For purposes of this section, a plan shall not be treated as discriminatory if the plan is maintained under an agreement which the Secretary finds to be a collective bargaining agreement between employee representatives and one or more employers.
For purposes of this section, if a benefit is provided under a cafeteria plan through employer contributions to a health flexible spending arrangement, such benefit shall not be treated as a qualified benefit unless the cafeteria plan provides that an employee may not elect for any taxable year to have salary reduction contributions in excess of $2,500 made to such arrangement.
The requirements of subparagraph (A)(ii) shall not be treated as met if, under the plan, the rate of contributions with respect to any salary reduction contribution of a highly compensated or key employee at any rate of contribution is greater than that with respect to an employee who is not a highly compensated or key employee.
Subject to subparagraph (B), nothing in this paragraph shall be treated as prohibiting an employer from making contributions to provide qualified benefits under the plan in addition to contributions required under subparagraph (A).
The term “highly compensated employee” has the meaning given such term by section 414(q).
The term “key employee” has the meaning given such term by section 416(i).
The term “eligible employer” means, with respect to any year, any employer if such employer employed an average of 100 or fewer employees on business days during either of the 2 preceding years.
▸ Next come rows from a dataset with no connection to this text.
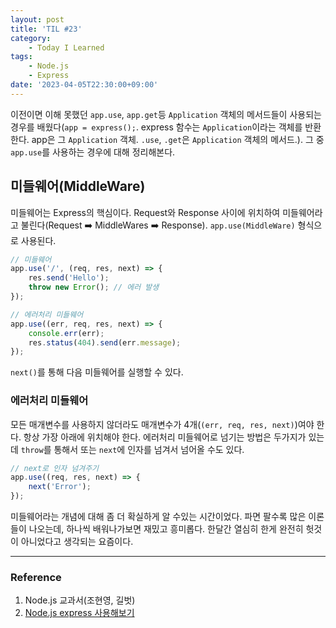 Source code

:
 ```yaml
---
layout: post
title: 'TIL #23'
category:
    - Today I Learned
tags:
    - Node.js
    - Express
date: '2023-04-05T22:30:00+09:00'
---
```


이전이면 이해 못했던 `app.use`, `app.get`등 `Application` 객체의 메서드들이 사용되는 경우를 배웠다(`app = express();`. express 함수는 `Application`이라는 객체를 반환한다. app은 그 `Application` 객체. `.use`, `.get`은 `Application` 객체의 메서드.). 그 중 `app.use`를 사용하는 경우에 대해 정리해본다.

## 미들웨어(MiddleWare)

미들웨어는 Express의 핵심이다. Request와 Response 사이에 위치하여 미들웨어라고 불린다(Request ➡️ MiddleWares ➡️ Response). `app.use(MiddleWare)` 형식으로 사용된다.

```js
// 미들웨어
app.use('/', (req, res, next) => {
    res.send('Hello');
    throw new Error(); // 에러 발생
});

// 에러처리 미들웨어
app.use((err, req, res, next) => {
    console.err(err);
    res.status(404).send(err.message);
});
```

`next()`를 통해 다음 미들웨어를 실행할 수 있다.

### 에러처리 미들웨어

모든 매개변수를 사용하지 않더라도 매개변수가 4개(`(err, req, res, next)`)여야 한다. 항상 가장 아래에 위치해야 한다. 에러처리 미들웨어로 넘기는 방법은 두가지가 있는데 `throw`를 통해서 또는 `next`에 인자를 넘겨서 넘어올 수도 있다.

```js
// next로 인자 넘겨주기
app.use((req, res, next) => {
    next('Error');
});
```

미들웨어라는 개념에 대해 좀 더 확실하게 알 수있는 시간이었다. 파면 팔수록 많은 이론들이 나오는데, 하나씩 배워나가보면 재밌고 흥미롭다. 한달간 열심히 한게 완전히 헛것이 아니었다고 생각되는 요즘이다.

---

### Reference

1.  Node.js 교과서(조현영, 길벗)
2.  [Node.js express 사용해보기](https://velog.io/@pongdang/Node.js-express-%EC%82%AC%EC%9A%A9%ED%95%B4%EB%B3%B4%EA%B8%B0#:~:text=express-,%ED%95%A8%EC%88%98%EC%9D%98,-%EB%A6%AC%ED%84%B4%20%EA%B0%92%EC%9D%80%20Application)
For purposes of this subparagraph, a year may only be taken into account if the employer was in existence throughout the year.
If an employer was not in existence throughout the preceding year, the determination under subparagraph (A) shall be based on the average number of employees that it is reasonably expected such employer will employ on business days in the current year.
This subparagraph shall cease to apply if the employer employs an average of 200 or more employees on business days during any year preceding any such subsequent year.
Any reference in this paragraph to an employer shall include a reference to any predecessor of such employer.
For purposes of this subsection, the term “applicable nondiscrimination requirement” means any requirement under subsection (b) of this section, section 79(d), section 105(h), or paragraph (2), (3), (4), or (8) of section 129(d).
The term “compensation” has the meaning given such term by section 414(s).
The Secretary shall prescribe such regulations as may be necessary to carry out the provisions of this section.